Don’t use numerals until you get over 21 (two-thirds, but 3/21).

Percentages

Use a numeral and then write out “percent” (54 percent). This applies even if the number is less than 10, as in: 9 percent.

Temperatures

Use a numeral, then write out “degrees” and (if it’s not clear from the context) add “Fahrenheit” or “Celsius”: 86 degrees Fahrenheit; 1.5 degrees Celsius. This is consistent with AP style.

Flexibility: The degree sign (°) instead of the word “degrees” is not our preference, but it is acceptable if it is consistent throughout the article: 1.5° Celsius. It is better to write out “Celsius” or “Fahrenheit” rather than to use the abbreviation C or F.

Use American English, Not British English

  1. toward not towards; defense not defence.
  2. -our instead of -or (labour versus labor).
  3. verbs ending in -ise (or -ised, -ises, -ising) and nouns ending in -isation are usually supposed to end in -ize or -ization, respectively.
  4. punctuation ending sentences (comma or period) usually should go inside the end-quotation marks.

Spelling

If you are ever unsure if you’re spelling a word correctly, or don’t understand why your editor has corrected your spelling, Google the two spellings first. There are many helpful lists like this one of commonly confused words. Everyone gets them wrong from time to time, so don’t feel bad about it unless your mistake really hurt someone’s feelings.

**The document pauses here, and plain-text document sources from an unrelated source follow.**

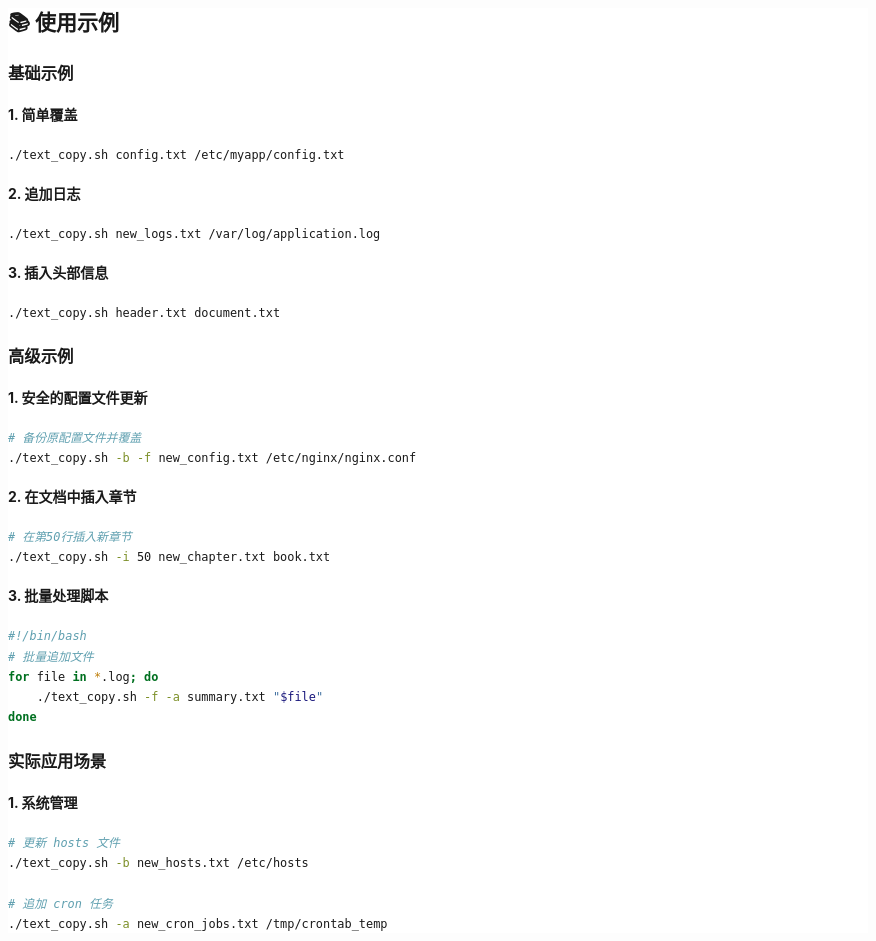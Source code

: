 ## 📚 使用示例

### 基础示例

#### 1. 简单覆盖
```bash
./text_copy.sh config.txt /etc/myapp/config.txt
```

#### 2. 追加日志
```bash
./text_copy.sh new_logs.txt /var/log/application.log
```

#### 3. 插入头部信息
```bash
./text_copy.sh header.txt document.txt
```

### 高级示例

#### 1. 安全的配置文件更新
```bash
# 备份原配置文件并覆盖
./text_copy.sh -b -f new_config.txt /etc/nginx/nginx.conf
```

#### 2. 在文档中插入章节
```bash
# 在第50行插入新章节
./text_copy.sh -i 50 new_chapter.txt book.txt
```

#### 3. 批量处理脚本
```bash
#!/bin/bash
# 批量追加文件
for file in *.log; do
    ./text_copy.sh -f -a summary.txt "$file"
done
```

### 实际应用场景

#### 1. 系统管理
```bash
# 更新 hosts 文件
./text_copy.sh -b new_hosts.txt /etc/hosts

# 追加 cron 任务
./text_copy.sh -a new_cron_jobs.txt /tmp/crontab_temp
```
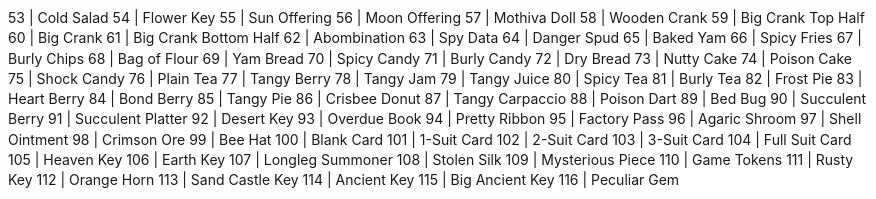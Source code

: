 53 | Cold Salad
54 | Flower Key
55 | Sun Offering
56 | Moon Offering
57 | Mothiva Doll
58 | Wooden Crank
59 | Big Crank Top Half
60 | Big Crank
61 | Big Crank Bottom Half
62 | Abombination
63 | Spy Data
64 | Danger Spud
65 | Baked Yam
66 | Spicy Fries
67 | Burly Chips
68 | Bag of Flour
69 | Yam Bread
70 | Spicy Candy
71 | Burly Candy
72 | Dry Bread
73 | Nutty Cake
74 | Poison Cake
75 | Shock Candy
76 | Plain Tea
77 | Tangy Berry
78 | Tangy Jam
79 | Tangy Juice
80 | Spicy Tea
81 | Burly Tea
82 | Frost Pie
83 | Heart Berry
84 | Bond Berry
85 | Tangy Pie
86 | Crisbee Donut
87 | Tangy Carpaccio
88 | Poison Dart
89 | Bed Bug
90 | Succulent Berry
91 | Succulent Platter
92 | Desert Key
93 | Overdue Book
94 | Pretty Ribbon
95 | Factory Pass
96 | Agaric Shroom
97 | Shell Ointment
98 | Crimson Ore
99 | Bee Hat
100 | Blank Card
101 | 1-Suit Card
102 | 2-Suit Card
103 | 3-Suit Card
104 | Full Suit Card
105 | Heaven Key
106 | Earth Key
107 | Longleg Summoner
108 | Stolen Silk
109 | Mysterious Piece
110 | Game Tokens
111 | Rusty Key
112 | Orange Horn
113 | Sand Castle Key
114 | Ancient Key
115 | Big Ancient Key
116 | Peculiar Gem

Commonly Confused Words/Phrases

  • In general, follow AP style and use Merriam-Webster’s dictionary.
  • Capitalize all words in a title headline except articles and prepositions with less than four letters; the same rules apply to subheads. Use: headlinecapitalization.com and the AP radio button (or, if that site goes down, use capitalizemytitle.com and the AP tab).

List of Commonly Confused or Ambiguous or Multiple Accepted Versions of Words/Phrases (Capitalization, Spelling, Punctuation)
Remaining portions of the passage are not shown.